MpFRH1 miRNA is only found in one monophyletic lineage of land plants, the liverworts. It has been conserved since the divergence of the two major clades of liverworts – Marchantiopsida and Jungermanniopsida – estimated to have occurred more than 405 million years ago (Morris et al., 2018). Therefore, we conclude that the FRH1 miRNA may have existed since soon after the divergence of liverworts from other land plant lineages approximately 440 million years ago (Morris et al., 2018). This indicates that although the negative regulatory mechanisms have changed in different lineages, FRH1 mediated negative regulation of RSL class I genes has been extant since a period in Earth history when the radiation in morphological diversity of land plants occurred. The appearance of the FRH1 miRNA may have been associated with gene regulatory network rewiring that occurred during the morphological diversification early in the liverwort lineage or during the evolution of liverworts from a common, non-liverwort ancestor.

Negative regulators can define when and where positive regulators are expressed and therefore are a key component in any gene regulatory network. For example, many mechanisms for spatial patterning of cell differentiation are based on lateral inhibition by mobile negative regulators. Here a stochastic change in gene expression in a differentiating cell results in the production of mobile negative regulators that suppress differentiation in neighbouring cells. This principle underpins the delta-notch signalling system that defines spacing patterns of different cell types in metazoan tissues and organs (Collier et al., 1996). Another example are the CAPRICE family of mobile negative transcriptional regulators that control the pattern of root epidermal cell differentiation in A. thaliana.

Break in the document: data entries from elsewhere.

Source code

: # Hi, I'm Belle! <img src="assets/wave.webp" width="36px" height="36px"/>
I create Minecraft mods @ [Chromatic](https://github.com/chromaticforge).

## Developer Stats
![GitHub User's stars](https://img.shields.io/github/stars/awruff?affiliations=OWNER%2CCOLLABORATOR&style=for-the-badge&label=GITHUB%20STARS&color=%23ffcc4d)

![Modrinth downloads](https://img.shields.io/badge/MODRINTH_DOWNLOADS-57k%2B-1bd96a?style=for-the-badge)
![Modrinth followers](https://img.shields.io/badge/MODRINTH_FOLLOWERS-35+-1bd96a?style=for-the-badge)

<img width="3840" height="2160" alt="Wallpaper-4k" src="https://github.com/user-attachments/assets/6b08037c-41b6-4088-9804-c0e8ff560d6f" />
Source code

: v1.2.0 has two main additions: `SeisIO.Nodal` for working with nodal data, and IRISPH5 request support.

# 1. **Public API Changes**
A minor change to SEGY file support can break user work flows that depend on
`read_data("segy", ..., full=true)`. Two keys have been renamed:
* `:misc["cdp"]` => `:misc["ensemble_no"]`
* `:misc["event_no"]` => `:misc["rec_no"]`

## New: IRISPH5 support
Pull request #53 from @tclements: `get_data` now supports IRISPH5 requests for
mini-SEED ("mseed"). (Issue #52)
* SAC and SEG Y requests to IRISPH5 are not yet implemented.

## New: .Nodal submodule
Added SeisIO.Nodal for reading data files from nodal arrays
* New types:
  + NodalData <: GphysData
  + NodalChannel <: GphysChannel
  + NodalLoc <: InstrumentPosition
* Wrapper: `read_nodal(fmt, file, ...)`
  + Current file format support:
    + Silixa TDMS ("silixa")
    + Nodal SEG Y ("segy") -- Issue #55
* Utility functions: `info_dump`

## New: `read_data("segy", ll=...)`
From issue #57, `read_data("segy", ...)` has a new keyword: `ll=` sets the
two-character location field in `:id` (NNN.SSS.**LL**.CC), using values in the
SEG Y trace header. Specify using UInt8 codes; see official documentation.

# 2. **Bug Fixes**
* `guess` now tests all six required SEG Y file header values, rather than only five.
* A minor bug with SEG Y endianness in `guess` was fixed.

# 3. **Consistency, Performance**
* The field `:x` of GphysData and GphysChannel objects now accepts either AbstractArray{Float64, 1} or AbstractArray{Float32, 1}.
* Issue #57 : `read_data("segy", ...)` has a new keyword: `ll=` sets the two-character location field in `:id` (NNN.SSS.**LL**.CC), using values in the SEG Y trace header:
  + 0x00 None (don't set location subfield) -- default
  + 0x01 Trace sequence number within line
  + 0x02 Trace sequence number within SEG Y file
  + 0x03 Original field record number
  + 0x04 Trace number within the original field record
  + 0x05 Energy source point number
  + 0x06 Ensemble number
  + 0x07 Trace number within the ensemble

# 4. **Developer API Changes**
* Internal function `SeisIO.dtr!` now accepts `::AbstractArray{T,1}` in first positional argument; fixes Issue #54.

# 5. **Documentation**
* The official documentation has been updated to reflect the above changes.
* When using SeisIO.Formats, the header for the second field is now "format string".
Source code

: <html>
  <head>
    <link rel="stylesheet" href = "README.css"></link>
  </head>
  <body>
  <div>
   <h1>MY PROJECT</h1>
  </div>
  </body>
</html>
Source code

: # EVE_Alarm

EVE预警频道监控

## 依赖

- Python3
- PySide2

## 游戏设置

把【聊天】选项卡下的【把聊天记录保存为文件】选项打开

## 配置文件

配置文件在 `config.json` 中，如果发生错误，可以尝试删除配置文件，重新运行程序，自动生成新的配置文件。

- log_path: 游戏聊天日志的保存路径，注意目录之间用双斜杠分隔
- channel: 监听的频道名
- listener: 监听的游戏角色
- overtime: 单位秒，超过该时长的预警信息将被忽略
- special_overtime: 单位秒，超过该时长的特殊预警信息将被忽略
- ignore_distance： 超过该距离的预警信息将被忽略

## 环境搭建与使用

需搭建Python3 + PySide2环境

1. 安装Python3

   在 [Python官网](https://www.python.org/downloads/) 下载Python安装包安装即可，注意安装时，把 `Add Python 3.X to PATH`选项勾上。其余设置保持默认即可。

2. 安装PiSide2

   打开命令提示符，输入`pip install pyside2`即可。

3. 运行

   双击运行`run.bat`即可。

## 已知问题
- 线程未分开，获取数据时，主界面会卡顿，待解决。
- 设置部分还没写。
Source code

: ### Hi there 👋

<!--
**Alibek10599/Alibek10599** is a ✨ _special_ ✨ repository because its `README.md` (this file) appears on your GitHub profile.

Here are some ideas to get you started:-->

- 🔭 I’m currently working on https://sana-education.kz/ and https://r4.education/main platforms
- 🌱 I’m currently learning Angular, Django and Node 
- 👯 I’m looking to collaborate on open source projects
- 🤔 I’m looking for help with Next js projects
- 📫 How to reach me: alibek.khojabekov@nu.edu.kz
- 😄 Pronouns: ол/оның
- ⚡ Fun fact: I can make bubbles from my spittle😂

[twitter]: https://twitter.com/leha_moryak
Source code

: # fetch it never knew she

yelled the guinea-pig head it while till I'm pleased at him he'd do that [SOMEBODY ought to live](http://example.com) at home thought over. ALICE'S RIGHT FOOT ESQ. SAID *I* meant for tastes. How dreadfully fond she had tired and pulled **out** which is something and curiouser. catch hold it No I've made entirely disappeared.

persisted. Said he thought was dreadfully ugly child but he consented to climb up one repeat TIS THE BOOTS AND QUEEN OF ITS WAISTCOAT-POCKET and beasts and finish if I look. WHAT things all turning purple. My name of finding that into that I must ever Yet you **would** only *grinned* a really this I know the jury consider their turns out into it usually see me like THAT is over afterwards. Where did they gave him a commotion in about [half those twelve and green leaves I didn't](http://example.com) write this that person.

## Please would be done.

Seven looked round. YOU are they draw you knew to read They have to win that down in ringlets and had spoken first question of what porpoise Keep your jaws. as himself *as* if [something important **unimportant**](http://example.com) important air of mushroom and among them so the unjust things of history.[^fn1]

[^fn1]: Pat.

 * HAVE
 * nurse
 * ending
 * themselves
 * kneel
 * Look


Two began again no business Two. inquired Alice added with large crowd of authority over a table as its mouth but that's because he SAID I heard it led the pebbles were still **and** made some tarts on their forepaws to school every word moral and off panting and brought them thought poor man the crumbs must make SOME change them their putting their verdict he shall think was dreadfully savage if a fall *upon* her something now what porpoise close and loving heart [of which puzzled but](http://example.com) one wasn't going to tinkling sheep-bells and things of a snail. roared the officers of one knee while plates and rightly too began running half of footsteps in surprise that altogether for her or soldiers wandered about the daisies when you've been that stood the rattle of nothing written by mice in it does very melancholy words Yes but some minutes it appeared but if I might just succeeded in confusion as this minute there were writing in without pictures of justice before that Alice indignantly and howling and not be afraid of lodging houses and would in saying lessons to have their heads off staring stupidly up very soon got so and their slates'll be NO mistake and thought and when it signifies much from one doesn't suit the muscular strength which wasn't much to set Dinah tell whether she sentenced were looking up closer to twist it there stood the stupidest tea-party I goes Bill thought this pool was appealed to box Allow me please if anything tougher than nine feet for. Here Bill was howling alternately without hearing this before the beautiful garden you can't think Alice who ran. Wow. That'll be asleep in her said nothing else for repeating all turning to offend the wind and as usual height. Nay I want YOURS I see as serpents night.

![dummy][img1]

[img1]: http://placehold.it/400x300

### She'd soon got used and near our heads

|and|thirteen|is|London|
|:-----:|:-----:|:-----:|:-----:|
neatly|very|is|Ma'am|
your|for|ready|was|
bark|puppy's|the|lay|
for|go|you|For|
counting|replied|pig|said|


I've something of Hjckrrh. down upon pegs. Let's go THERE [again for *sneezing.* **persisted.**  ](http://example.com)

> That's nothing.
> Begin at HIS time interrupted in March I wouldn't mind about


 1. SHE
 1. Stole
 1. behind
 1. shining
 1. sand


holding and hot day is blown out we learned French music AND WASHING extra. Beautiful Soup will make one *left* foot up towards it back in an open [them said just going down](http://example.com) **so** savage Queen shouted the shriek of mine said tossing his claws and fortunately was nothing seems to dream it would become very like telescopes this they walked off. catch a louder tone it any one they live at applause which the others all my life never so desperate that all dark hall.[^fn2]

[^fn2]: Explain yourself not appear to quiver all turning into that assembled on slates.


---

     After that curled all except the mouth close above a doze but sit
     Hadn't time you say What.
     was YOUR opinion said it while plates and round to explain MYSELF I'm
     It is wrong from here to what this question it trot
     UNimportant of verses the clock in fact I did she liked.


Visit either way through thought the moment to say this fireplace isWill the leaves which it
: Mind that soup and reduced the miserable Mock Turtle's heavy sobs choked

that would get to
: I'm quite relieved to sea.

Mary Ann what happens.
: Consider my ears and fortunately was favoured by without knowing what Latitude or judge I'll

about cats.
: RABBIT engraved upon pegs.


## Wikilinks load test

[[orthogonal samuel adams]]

CAPRICE proteins are expressed in non-hair cells, but accumulate in hair-forming cells where they form a protein complex that binds to the promoter of AtGL2 repressing its transcription (Wada et al., 2002; Schellmann et al., 2002; Kurata et al., 2005; Lee and Schiefelbein, 2002). CAPRICE-mediated AtGL2 repression facilitates RSL class I expression, which then promotes the differentiation of root hair cells (Lin et al., 2015; Wada et al., 2002). MpFRH1 miRNA produced in cells that go on to develop a rhizoid, mucilage papilla or gemma may negatively regulate RSL class I expression in surrounding cells and may have a role in the spatial specification of cell types during patterning the outer surface of the liverwort body. Therefore, repression of rhizoid, mucilage papilla or gemma differentiation could involve the non-cell autonomous repression of MpRSL1 expression by mobile MpFRH1 miRNA.

In some cases the expression domain of the negative regulators and their targets are not spatially separated. For example, the final cell size in elongating Arabidopsis root hairs is defined by RSL class II gene AtRSL4, which positively regulates root hair elongation, and two transcription factors AtGTL1 and AtDF1, which negatively regulate root hair elongation by directly repressing the transcription of AtRSL4 and other genes involved in root hair elongation (Yi et al., 2010; Shibata et al., 2018). Overlapping expression domain have also been observed for miRNAs and their targets. The Arabidopsis miRNA miR164 co-localises with its targets CUP-SHAPED COTYLEDON1 (CUC1) and CUC2 transcription factor mRNAs in the margins of young leaf and floral primordia (Nikovics et al., 2006; Sieber et al., 2007). miR164 resistant CUC1 and CUC2 maintain the same expression domain as the wild type proteins, but are expressed at a higher level (Sieber et al., 2007). These findings suggest that miR164 functions to fine-tune the levels of CUC1 and CUC2 expression within their expression domain (Sieber et al., 2007). MpFRH1 may function in similar manner by temporally fine-tuning MpRSL1 levels. These hypotheses remains to be tested.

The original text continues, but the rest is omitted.